Facebook acquires Divvyshot for photo sharing

Ronny Kerr · April 2, 2010 · Short URL: https://vator.tv/n/ec8

Photo sharing on Facebook is about to get a whole lot more interesting with Divvyshot team

DivvyshotFacebook has just bought Divvyshot, a photo service with a neat twist on social sharing. The site allows users to group their shots into collections called "events" that anyone can contribute to.

Divvyshot, a Y Combinator participant during the Winter 2009 session was founded in January 2009 with $10,000 in seed funding.

As part of the deal, Facebook will acquire many of the smaller company's assets and the Divvyshot team will be joining the Facebook engineering team to focus on Facebook photos.

Divvyshot founder Sam Odio goes on to elaborate on the exact timetable for the photo service's few remaining weeks of operation. Already, the site is accepting no new members and the iPhone application is no longer available for download. Within two weeks, event creation will be disabled; by the end of the month, photo uploading will be disabled; and at the end of six weeks, the site will redirect to Facebook.com.

"While this means Divvyshot as you know it will cease to exist, it’s important to realize that our unique approach to photos will live on," writes Odio. "This is an opportunity to touch hundreds of millions of users with the best parts of our product. That’s something we hope you can get behind."

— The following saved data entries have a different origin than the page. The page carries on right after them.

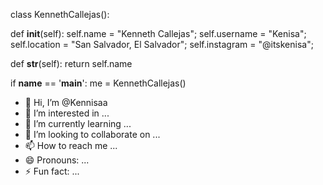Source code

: class KennethCallejas():
    
  def __init__(self):
    self.name = "Kenneth Callejas";
    self.username = "Kenisa";
    self.location = "San Salvador, El Salvador";
    self.instagram = "@itskenisa";
    
  
  def __str__(self):
    return self.name

if __name__ == '__main__':
    me = KennethCallejas()



- 👋 Hi, I’m @Kennisaa
- 👀 I’m interested in ...
- 🌱 I’m currently learning ...
- 💞️ I’m looking to collaborate on ...
- 📫 How to reach me ...
- 😄 Pronouns: ...
- ⚡ Fun fact: ...

<!---
Kennisaa/Kennisaa is a ✨ special ✨ repository because its `README.md` (this file) appears on your GitHub profile.
You can click the Preview link to take a look at your changes.
--->
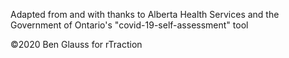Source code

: Adapted from and with thanks to Alberta Health Services and the Government of Ontario's "covid-19-self-assessment" tool

©2020 Ben Glauss for rTraction
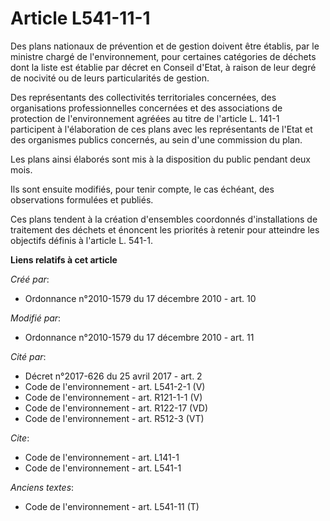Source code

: # Article L541-11-1

Des plans nationaux de prévention et de gestion doivent être établis, par le ministre chargé de l'environnement, pour
certaines catégories de déchets dont la liste est établie par décret en Conseil d'Etat, à raison de leur degré de nocivité ou
de leurs particularités de gestion. 

Des représentants des collectivités territoriales concernées, des organisations professionnelles concernées et des
associations de protection de l'environnement agréées au titre de l'article L. 141-1 participent à l'élaboration de ces plans
avec les représentants de l'Etat et des organismes publics concernés, au sein d'une commission du plan. 

Les plans ainsi élaborés sont mis à la disposition du public pendant deux mois. 

Ils sont ensuite modifiés, pour tenir compte, le cas échéant, des observations formulées et publiés. 

Ces plans tendent à la création d'ensembles coordonnés d'installations de traitement des déchets et énoncent les priorités à
retenir pour atteindre les objectifs définis à l'article L. 541-1.

**Liens relatifs à cet article**

_Créé par_:

  - Ordonnance n°2010-1579 du 17 décembre 2010 - art. 10

_Modifié par_:

  - Ordonnance n°2010-1579 du 17 décembre 2010 - art. 11

_Cité par_:

  - Décret n°2017-626 du 25 avril 2017 - art. 2
  - Code de l'environnement - art. L541-2-1 (V)
  - Code de l'environnement - art. R121-1-1 (V)
  - Code de l'environnement - art. R122-17 (VD)
  - Code de l'environnement - art. R512-3 (VT)

_Cite_:

  - Code de l'environnement - art. L141-1
  - Code de l'environnement - art. L541-1

_Anciens textes_:

  - Code de l'environnement - art. L541-11 (T)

Considering today's acquisition in light of recent news (like updated support for higher-resolution pictures), all signs indicate that Facebook wants to enhance the photo sharing section of its site to make it even more interactive and communal. Right now, Facebook Photos is pretty powerful, considering that users can upload massive amounts of pictures at no charge. Users can tag their friends and even assign locations to particular albums, but beyond that the capabilities for further interaction are somewhat limited.